Work task:
The answer should be the records below, word for word, with every image left out.
========================================
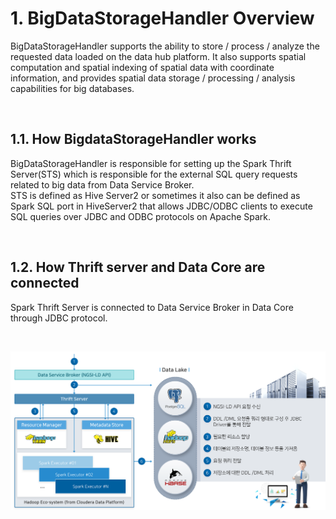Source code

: # 1. BigDataStorageHandler Overview

BigDataStorageHandler supports the ability to store / process / analyze the requested data loaded on the data hub platform. It also supports spatial computation and spatial indexing of spatial data with coordinate information, and provides spatial data storage / processing / analysis capabilities for big databases.

<br/>

## 1.1. How BigdataStorageHandler works

BigDataStorageHandler is responsible for setting up the Spark Thrift Server(STS) which is responsible for the external SQL query requests related to big data from Data Service Broker.<br/>
STS is defined as Hive Server2 or sometimes it also can be defined as Spark SQL port in HiveServer2 that allows JDBC/ODBC clients to execute SQL queries over JDBC and ODBC protocols on Apache Spark.

<br/>

## 1.2. How Thrift server and Data Core are connected

Spark Thrift Server is connected to Data Service Broker in Data Core through JDBC protocol.

<br/>

![](./1.1.bigdatastorage2.png)
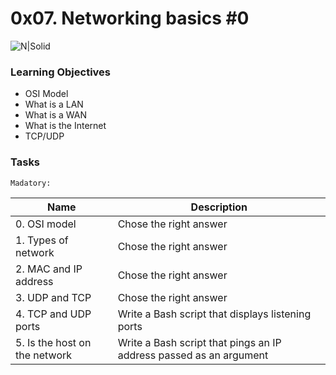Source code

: # 0x07. Networking basics #0

![N|Solid]( https://i.imgur.com/Nr3GiPc.jpg)

### Learning Objectives

- OSI Model
- What is a LAN
- What is a WAN
- What is the Internet
- TCP/UDP

### Tasks

`Madatory:`

| Name | Description |
| ------ | ------ |
| 0. OSI model  | Chose the right answer |
| 1. Types of network | Chose the right answer |
| 2. MAC and IP address  | Chose the right answer |
| 3. UDP and TCP | Chose the right answer |
| 4. TCP and UDP ports | Write a Bash script that displays listening ports |
| 5. Is the host on the network | Write a Bash script that pings an IP address passed as an argument |
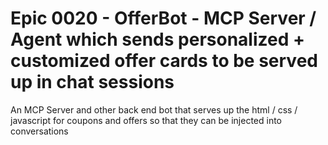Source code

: # Epic 0020 - OfferBot - MCP Server / Agent which sends personalized + customized offer cards to be served up in chat sessions

An MCP Server and other back end bot that serves up the html / css / javascript for coupons and offers so that they can be injected into conversations
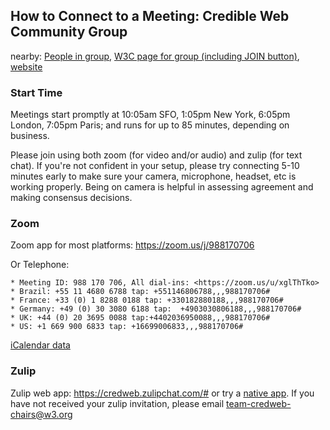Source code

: ## How to Connect to a Meeting: Credible Web Community Group

nearby: [People in group](https://www.w3.org/community/credibility/participants),
[W3C page for group (including JOIN button)](https://www.w3.org/community/credibility/),
[website](https://credweb.org)

### Start Time

Meetings start promptly at 10:05am SFO, 1:05pm New York, 6:05pm London,
7:05pm Paris; and runs for up to 85 minutes, depending on
business.

Please join using both zoom (for video and/or audio) and zulip
(for text chat).  If you're not confident in your setup, please
try connecting 5-10 minutes early to make sure your camera,
microphone, headset, etc is working properly. Being on camera is
helpful in assessing agreement and making consensus decisions.
    
### Zoom

Zoom app for most platforms: <https://zoom.us/j/988170706>

Or Telephone:

    * Meeting ID: 988 170 706, All dial-ins: <https://zoom.us/u/xglThTko>
    * Brazil: +55 11 4680 6788 tap: +551146806788,,,988170706# 
    * France: +33 (0) 1 8288 0188 tap: +330182880188,,,988170706# 
    * Germany: +49 (0) 30 3080 6188 tap:  +4903030806188,,,988170706# 
    * UK: +44 (0) 20 3695 0088 tap:+4402036950088,,,988170706# 
    * US: +1 669 900 6833 tap: +16699006833,,,988170706# 

[iCalendar data](credweb.ics)

### Zulip

Zulip web app: <https://credweb.zulipchat.com/#> or try a [native app](https://zulipchat.com/apps/). If you have not received your zulip invitation, please email <team-credweb-chairs@w3.org>
    

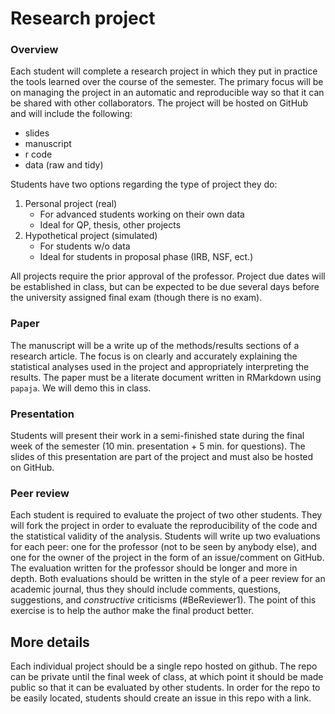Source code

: Research project
================

### Overview

Each student will complete a research project in which they put in
practice the tools learned over the course of the semester. The primary
focus will be on managing the project in an automatic and reproducible
way so that it can be shared with other collaborators. The project will
be hosted on GitHub and will include the following:

-   slides
-   manuscript
-   r code
-   data (raw and tidy)

Students have two options regarding the type of project they do:

1.  Personal project (real)
    -   For advanced students working on their own data
    -   Ideal for QP, thesis, other projects
2.  Hypothetical project (simulated)
    -   For students w/o data
    -   Ideal for students in proposal phase (IRB, NSF, ect.)

All projects require the prior approval of the professor. Project due
dates will be established in class, but can be expected to be due
several days before the university assigned final exam (though there is
no exam).

### Paper

The manuscript will be a write up of the methods/results sections of a
research article. The focus is on clearly and accurately explaining the
statistical analyses used in the project and appropriately interpreting
the results. The paper must be a literate document written in RMarkdown
using `papaja`. We will demo this in class.

### Presentation

Students will present their work in a semi-finished state during the
final week of the semester (10 min. presentation + 5 min. for
questions). The slides of this presentation are part of the project and
must also be hosted on GitHub.

### Peer review

Each student is required to evaluate the project of two other students.
They will fork the project in order to evaluate the reproducibility of
the code and the statistical validity of the analysis. Students will
write up two evaluations for each peer: one for the professor (not to be
seen by anybody else), and one for the owner of the project in the form
of an issue/comment on GitHub. The evaluation written for the professor
should be longer and more in depth. Both evaluations should be written
in the style of a peer review for an academic journal, thus they should
include comments, questions, suggestions, and *constructive* criticisms
(\#BeReviewer1). The point of this exercise is to help the author make
the final product better.

## More details

Each individual project should be a single repo hosted on github. The
repo can be private until the final week of class, at which point it
should be made public so that it can be evaluated by other students. In
order for the repo to be easily located, students should create an issue
in this repo with a link.
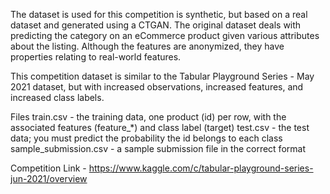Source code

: The dataset is used for this competition is synthetic, but based on a real dataset and generated using a CTGAN. The original dataset deals with predicting the category on an eCommerce product given various attributes about the listing. Although the features are anonymized, they have properties relating to real-world features.

This competition dataset is similar to the Tabular Playground Series - May 2021 dataset, but with increased observations, increased features, and increased class labels.

Files
train.csv - the training data, one product (id) per row, with the associated features (feature_*) and class label (target)
test.csv - the test data; you must predict the probability the id belongs to each class
sample_submission.csv - a sample submission file in the correct format

Competition Link - https://www.kaggle.com/c/tabular-playground-series-jun-2021/overview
========================================
Output for this task:
Source code

: # 1. BigDataStorageHandler Overview

BigDataStorageHandler supports the ability to store / process / analyze the requested data loaded on the data hub platform. It also supports spatial computation and spatial indexing of spatial data with coordinate information, and provides spatial data storage / processing / analysis capabilities for big databases.

<br/>

## 1.1. How BigdataStorageHandler works

BigDataStorageHandler is responsible for setting up the Spark Thrift Server(STS) which is responsible for the external SQL query requests related to big data from Data Service Broker.<br/>
STS is defined as Hive Server2 or sometimes it also can be defined as Spark SQL port in HiveServer2 that allows JDBC/ODBC clients to execute SQL queries over JDBC and ODBC protocols on Apache Spark.

<br/>

## 1.2. How Thrift server and Data Core are connected

Spark Thrift Server is connected to Data Service Broker in Data Core through JDBC protocol.

<br/>

![](./1.1.bigdatastorage2.png)
Source code

: # 0x07. Networking basics #0

![N|Solid]( https://i.imgur.com/Nr3GiPc.jpg)

### Learning Objectives

- OSI Model
- What is a LAN
- What is a WAN
- What is the Internet
- TCP/UDP

### Tasks

`Madatory:`

| Name | Description |
| ------ | ------ |
| 0. OSI model  | Chose the right answer |
| 1. Types of network | Chose the right answer |
| 2. MAC and IP address  | Chose the right answer |
| 3. UDP and TCP | Chose the right answer |
| 4. TCP and UDP ports | Write a Bash script that displays listening ports |
| 5. Is the host on the network | Write a Bash script that pings an IP address passed as an argument |
Source code

: # Epic 0020 - OfferBot - MCP Server / Agent which sends personalized + customized offer cards to be served up in chat sessions

An MCP Server and other back end bot that serves up the html / css / javascript for coupons and offers so that they can be injected into conversations
Source code

: ## How to Connect to a Meeting: Credible Web Community Group

nearby: [People in group](https://www.w3.org/community/credibility/participants),
[W3C page for group (including JOIN button)](https://www.w3.org/community/credibility/),
[website](https://credweb.org)

### Start Time

Meetings start promptly at 10:05am SFO, 1:05pm New York, 6:05pm London,
7:05pm Paris; and runs for up to 85 minutes, depending on
business.

Please join using both zoom (for video and/or audio) and zulip
(for text chat).  If you're not confident in your setup, please
try connecting 5-10 minutes early to make sure your camera,
microphone, headset, etc is working properly. Being on camera is
helpful in assessing agreement and making consensus decisions.
    
### Zoom

Zoom app for most platforms: <https://zoom.us/j/988170706>

Or Telephone:

    * Meeting ID: 988 170 706, All dial-ins: <https://zoom.us/u/xglThTko>
    * Brazil: +55 11 4680 6788 tap: +551146806788,,,988170706# 
    * France: +33 (0) 1 8288 0188 tap: +330182880188,,,988170706# 
    * Germany: +49 (0) 30 3080 6188 tap:  +4903030806188,,,988170706# 
    * UK: +44 (0) 20 3695 0088 tap:+4402036950088,,,988170706# 
    * US: +1 669 900 6833 tap: +16699006833,,,988170706# 

[iCalendar data](credweb.ics)

### Zulip

Zulip web app: <https://credweb.zulipchat.com/#> or try a [native app](https://zulipchat.com/apps/). If you have not received your zulip invitation, please email <team-credweb-chairs@w3.org>
    

Source code

: Research project
================

### Overview

Each student will complete a research project in which they put in
practice the tools learned over the course of the semester. The primary
focus will be on managing the project in an automatic and reproducible
way so that it can be shared with other collaborators. The project will
be hosted on GitHub and will include the following:

-   slides
-   manuscript
-   r code
-   data (raw and tidy)

Students have two options regarding the type of project they do:

1.  Personal project (real)
    -   For advanced students working on their own data
    -   Ideal for QP, thesis, other projects
2.  Hypothetical project (simulated)
    -   For students w/o data
    -   Ideal for students in proposal phase (IRB, NSF, ect.)

All projects require the prior approval of the professor. Project due
dates will be established in class, but can be expected to be due
several days before the university assigned final exam (though there is
no exam).

### Paper

The manuscript will be a write up of the methods/results sections of a
research article. The focus is on clearly and accurately explaining the
statistical analyses used in the project and appropriately interpreting
the results. The paper must be a literate document written in RMarkdown
using `papaja`. We will demo this in class.

### Presentation

Students will present their work in a semi-finished state during the
final week of the semester (10 min. presentation + 5 min. for
questions). The slides of this presentation are part of the project and
must also be hosted on GitHub.

### Peer review

Each student is required to evaluate the project of two other students.
They will fork the project in order to evaluate the reproducibility of
the code and the statistical validity of the analysis. Students will
write up two evaluations for each peer: one for the professor (not to be
seen by anybody else), and one for the owner of the project in the form
of an issue/comment on GitHub. The evaluation written for the professor
should be longer and more in depth. Both evaluations should be written
in the style of a peer review for an academic journal, thus they should
include comments, questions, suggestions, and *constructive* criticisms
(\#BeReviewer1). The point of this exercise is to help the author make
the final product better.

## More details

Each individual project should be a single repo hosted on github. The
repo can be private until the final week of class, at which point it
should be made public so that it can be evaluated by other students. In
order for the repo to be easily located, students should create an issue
in this repo with a link.
Source code

: The dataset is used for this competition is synthetic, but based on a real dataset and generated using a CTGAN. The original dataset deals with predicting the category on an eCommerce product given various attributes about the listing. Although the features are anonymized, they have properties relating to real-world features.

This competition dataset is similar to the Tabular Playground Series - May 2021 dataset, but with increased observations, increased features, and increased class labels.

Files
train.csv - the training data, one product (id) per row, with the associated features (feature_*) and class label (target)
test.csv - the test data; you must predict the probability the id belongs to each class
sample_submission.csv - a sample submission file in the correct format

Competition Link - https://www.kaggle.com/c/tabular-playground-series-jun-2021/overview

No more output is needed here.